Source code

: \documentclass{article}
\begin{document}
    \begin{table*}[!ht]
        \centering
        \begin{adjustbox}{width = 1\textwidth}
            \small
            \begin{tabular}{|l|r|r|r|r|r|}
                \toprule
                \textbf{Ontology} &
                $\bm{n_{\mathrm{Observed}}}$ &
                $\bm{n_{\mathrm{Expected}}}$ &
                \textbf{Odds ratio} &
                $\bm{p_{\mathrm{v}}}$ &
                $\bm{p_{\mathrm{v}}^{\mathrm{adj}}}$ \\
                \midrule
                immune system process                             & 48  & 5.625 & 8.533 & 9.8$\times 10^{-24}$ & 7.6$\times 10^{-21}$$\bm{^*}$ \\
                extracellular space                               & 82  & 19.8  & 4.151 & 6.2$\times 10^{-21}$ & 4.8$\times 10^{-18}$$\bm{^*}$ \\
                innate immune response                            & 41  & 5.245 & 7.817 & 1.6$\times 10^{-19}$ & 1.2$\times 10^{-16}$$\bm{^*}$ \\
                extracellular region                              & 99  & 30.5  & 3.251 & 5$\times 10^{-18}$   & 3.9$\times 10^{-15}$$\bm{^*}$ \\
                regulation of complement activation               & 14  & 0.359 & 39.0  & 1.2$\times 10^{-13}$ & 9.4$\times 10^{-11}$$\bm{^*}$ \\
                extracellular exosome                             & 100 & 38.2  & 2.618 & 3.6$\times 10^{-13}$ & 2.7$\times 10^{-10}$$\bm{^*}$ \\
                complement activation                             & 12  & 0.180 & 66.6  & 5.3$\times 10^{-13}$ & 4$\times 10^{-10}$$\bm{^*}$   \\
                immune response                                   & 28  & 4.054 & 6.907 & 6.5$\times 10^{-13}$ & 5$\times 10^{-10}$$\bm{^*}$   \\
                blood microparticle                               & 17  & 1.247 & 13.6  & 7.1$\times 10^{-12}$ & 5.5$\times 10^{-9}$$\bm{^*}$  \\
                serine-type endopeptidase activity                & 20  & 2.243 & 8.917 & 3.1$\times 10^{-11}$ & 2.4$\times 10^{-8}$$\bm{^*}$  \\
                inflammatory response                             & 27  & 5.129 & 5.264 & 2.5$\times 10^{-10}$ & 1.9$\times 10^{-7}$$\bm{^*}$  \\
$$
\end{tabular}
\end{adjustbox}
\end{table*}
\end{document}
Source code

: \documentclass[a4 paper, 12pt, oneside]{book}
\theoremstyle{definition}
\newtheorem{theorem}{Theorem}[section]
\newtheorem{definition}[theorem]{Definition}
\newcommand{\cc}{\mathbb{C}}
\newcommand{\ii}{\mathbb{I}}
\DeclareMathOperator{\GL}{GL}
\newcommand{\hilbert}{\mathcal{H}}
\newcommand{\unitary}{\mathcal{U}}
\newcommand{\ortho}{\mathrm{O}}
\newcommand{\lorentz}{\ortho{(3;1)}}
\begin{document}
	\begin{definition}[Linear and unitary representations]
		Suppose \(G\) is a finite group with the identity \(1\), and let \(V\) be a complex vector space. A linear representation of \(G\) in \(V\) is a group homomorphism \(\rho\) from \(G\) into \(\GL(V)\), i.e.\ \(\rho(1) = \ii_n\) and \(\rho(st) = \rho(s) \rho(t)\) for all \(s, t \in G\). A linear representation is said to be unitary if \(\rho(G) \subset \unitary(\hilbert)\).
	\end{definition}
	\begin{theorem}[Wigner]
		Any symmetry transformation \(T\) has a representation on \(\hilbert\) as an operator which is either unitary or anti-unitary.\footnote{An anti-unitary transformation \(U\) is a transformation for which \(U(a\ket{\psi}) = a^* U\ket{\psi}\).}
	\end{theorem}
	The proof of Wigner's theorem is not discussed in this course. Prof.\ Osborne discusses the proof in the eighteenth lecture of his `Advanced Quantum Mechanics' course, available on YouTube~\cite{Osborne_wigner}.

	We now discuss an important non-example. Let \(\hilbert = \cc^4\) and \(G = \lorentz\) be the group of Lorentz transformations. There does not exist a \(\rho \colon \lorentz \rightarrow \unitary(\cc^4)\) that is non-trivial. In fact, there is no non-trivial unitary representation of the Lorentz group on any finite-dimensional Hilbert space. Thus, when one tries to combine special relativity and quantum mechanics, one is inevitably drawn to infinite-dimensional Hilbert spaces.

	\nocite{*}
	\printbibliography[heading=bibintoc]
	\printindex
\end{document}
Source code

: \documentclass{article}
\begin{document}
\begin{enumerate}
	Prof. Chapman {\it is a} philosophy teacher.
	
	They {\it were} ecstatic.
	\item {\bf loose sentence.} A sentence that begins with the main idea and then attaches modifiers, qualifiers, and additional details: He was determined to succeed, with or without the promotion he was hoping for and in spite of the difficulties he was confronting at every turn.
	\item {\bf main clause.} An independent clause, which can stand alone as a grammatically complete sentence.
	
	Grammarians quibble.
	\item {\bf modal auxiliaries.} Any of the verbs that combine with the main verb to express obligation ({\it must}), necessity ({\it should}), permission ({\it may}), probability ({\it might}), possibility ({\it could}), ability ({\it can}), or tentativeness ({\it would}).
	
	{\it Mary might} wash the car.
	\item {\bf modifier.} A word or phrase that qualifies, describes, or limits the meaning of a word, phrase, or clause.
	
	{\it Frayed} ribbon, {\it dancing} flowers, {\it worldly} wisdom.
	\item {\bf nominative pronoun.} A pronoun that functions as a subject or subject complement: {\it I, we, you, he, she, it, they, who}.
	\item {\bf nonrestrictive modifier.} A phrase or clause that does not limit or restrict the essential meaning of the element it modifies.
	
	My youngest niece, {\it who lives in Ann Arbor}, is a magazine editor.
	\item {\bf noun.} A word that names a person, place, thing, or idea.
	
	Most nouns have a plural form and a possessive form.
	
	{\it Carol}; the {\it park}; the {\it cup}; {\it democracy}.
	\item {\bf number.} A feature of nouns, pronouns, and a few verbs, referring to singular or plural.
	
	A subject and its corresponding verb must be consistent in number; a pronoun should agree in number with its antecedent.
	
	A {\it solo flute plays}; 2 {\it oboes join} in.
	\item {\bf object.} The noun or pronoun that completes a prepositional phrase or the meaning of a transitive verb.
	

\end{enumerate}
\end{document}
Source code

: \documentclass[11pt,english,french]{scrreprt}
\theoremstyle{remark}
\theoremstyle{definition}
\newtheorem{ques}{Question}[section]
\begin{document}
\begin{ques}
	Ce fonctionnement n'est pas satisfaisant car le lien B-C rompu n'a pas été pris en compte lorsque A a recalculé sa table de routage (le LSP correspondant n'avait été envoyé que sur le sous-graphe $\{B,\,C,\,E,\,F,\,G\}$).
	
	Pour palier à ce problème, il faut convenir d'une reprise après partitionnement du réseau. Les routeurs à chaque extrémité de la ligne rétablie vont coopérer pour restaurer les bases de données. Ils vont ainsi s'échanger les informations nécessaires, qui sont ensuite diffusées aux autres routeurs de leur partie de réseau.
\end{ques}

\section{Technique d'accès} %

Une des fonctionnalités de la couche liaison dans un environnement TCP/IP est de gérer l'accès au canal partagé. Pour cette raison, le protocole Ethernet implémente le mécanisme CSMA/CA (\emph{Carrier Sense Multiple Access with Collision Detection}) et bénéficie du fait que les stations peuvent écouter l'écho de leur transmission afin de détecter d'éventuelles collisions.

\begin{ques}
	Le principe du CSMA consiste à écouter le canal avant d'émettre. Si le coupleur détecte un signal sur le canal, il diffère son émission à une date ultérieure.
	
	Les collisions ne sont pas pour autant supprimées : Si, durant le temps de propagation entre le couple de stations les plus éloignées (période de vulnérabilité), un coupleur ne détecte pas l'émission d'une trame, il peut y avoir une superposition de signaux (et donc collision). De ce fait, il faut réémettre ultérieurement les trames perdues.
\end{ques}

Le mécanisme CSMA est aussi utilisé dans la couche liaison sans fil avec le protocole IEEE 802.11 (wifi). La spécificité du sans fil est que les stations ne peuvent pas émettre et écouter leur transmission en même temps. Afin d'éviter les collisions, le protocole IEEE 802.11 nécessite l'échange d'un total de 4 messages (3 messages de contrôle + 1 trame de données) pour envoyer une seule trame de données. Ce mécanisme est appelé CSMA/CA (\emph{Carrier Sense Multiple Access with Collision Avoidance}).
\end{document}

****************************************

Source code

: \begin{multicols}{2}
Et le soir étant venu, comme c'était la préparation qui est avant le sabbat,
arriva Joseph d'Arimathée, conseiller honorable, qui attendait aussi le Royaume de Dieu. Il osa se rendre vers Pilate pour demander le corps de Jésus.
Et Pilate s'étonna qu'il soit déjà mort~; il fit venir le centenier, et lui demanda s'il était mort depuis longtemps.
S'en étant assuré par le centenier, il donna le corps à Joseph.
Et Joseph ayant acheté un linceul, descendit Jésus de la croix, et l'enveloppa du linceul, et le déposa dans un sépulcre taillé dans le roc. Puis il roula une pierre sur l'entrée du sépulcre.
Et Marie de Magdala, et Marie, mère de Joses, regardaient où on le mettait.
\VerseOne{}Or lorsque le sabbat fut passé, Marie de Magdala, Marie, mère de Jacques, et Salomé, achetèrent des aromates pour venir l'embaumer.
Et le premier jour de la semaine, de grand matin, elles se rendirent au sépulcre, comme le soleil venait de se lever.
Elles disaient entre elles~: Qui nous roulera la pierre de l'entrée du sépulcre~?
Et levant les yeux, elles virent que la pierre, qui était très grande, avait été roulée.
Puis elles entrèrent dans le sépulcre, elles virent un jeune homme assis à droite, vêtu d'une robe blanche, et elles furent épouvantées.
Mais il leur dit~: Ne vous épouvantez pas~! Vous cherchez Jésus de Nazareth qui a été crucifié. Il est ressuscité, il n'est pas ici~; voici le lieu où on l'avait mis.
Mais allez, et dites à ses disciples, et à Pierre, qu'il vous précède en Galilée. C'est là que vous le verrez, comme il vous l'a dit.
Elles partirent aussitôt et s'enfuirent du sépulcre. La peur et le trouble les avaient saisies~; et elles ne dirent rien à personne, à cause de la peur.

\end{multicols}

****************************************

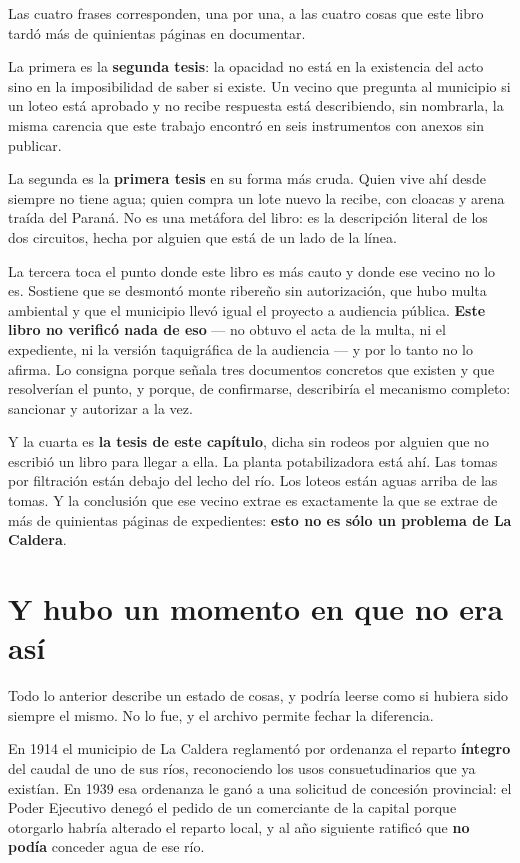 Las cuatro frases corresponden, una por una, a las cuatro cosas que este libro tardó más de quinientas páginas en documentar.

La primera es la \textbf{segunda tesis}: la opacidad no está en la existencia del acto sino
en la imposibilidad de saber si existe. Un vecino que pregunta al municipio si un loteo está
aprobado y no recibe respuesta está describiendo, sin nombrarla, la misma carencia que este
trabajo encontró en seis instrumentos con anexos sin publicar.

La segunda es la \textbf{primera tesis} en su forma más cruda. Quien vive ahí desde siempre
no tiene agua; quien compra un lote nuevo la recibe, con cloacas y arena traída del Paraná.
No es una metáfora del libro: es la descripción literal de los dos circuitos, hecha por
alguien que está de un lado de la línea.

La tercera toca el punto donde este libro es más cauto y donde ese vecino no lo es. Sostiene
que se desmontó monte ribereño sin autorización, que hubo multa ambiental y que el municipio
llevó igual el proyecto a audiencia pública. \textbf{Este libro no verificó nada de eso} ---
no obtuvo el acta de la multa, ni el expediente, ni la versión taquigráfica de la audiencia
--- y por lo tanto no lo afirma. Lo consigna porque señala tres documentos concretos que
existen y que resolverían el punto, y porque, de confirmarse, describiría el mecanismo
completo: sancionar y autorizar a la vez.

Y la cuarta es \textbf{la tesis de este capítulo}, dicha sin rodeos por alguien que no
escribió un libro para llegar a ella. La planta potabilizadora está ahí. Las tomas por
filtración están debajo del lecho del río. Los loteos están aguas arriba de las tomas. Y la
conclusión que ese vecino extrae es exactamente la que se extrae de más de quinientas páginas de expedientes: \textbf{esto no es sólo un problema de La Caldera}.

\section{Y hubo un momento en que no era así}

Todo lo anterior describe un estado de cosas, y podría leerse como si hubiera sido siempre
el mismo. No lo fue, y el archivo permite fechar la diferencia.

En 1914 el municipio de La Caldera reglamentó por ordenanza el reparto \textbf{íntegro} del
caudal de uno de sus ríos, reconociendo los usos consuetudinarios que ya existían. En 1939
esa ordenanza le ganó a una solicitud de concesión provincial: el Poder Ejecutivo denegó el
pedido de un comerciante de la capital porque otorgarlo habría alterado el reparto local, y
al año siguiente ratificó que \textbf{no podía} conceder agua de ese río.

****************************************

● **EXERCISE PROMPT**
Starting with the line with "Y la cuarta" above and going on through the line with "al año siguiente", transcribe every line exactly, both ends included, and add nothing.

● **RESPONSE BELOW**
Y la cuarta es \textbf{la tesis de este capítulo}, dicha sin rodeos por alguien que no
escribió un libro para llegar a ella. La planta potabilizadora está ahí. Las tomas por
filtración están debajo del lecho del río. Los loteos están aguas arriba de las tomas. Y la
conclusión que ese vecino extrae es exactamente la que se extrae de más de quinientas páginas de expedientes: \textbf{esto no es sólo un problema de La Caldera}.

\section{Y hubo un momento en que no era así}

Todo lo anterior describe un estado de cosas, y podría leerse como si hubiera sido siempre
el mismo. No lo fue, y el archivo permite fechar la diferencia.

En 1914 el municipio de La Caldera reglamentó por ordenanza el reparto \textbf{íntegro} del
caudal de uno de sus ríos, reconociendo los usos consuetudinarios que ya existían. En 1939
esa ordenanza le ganó a una solicitud de concesión provincial: el Poder Ejecutivo denegó el
pedido de un comerciante de la capital porque otorgarlo habría alterado el reparto local, y
al año siguiente ratificó que \textbf{no podía} conceder agua de ese río.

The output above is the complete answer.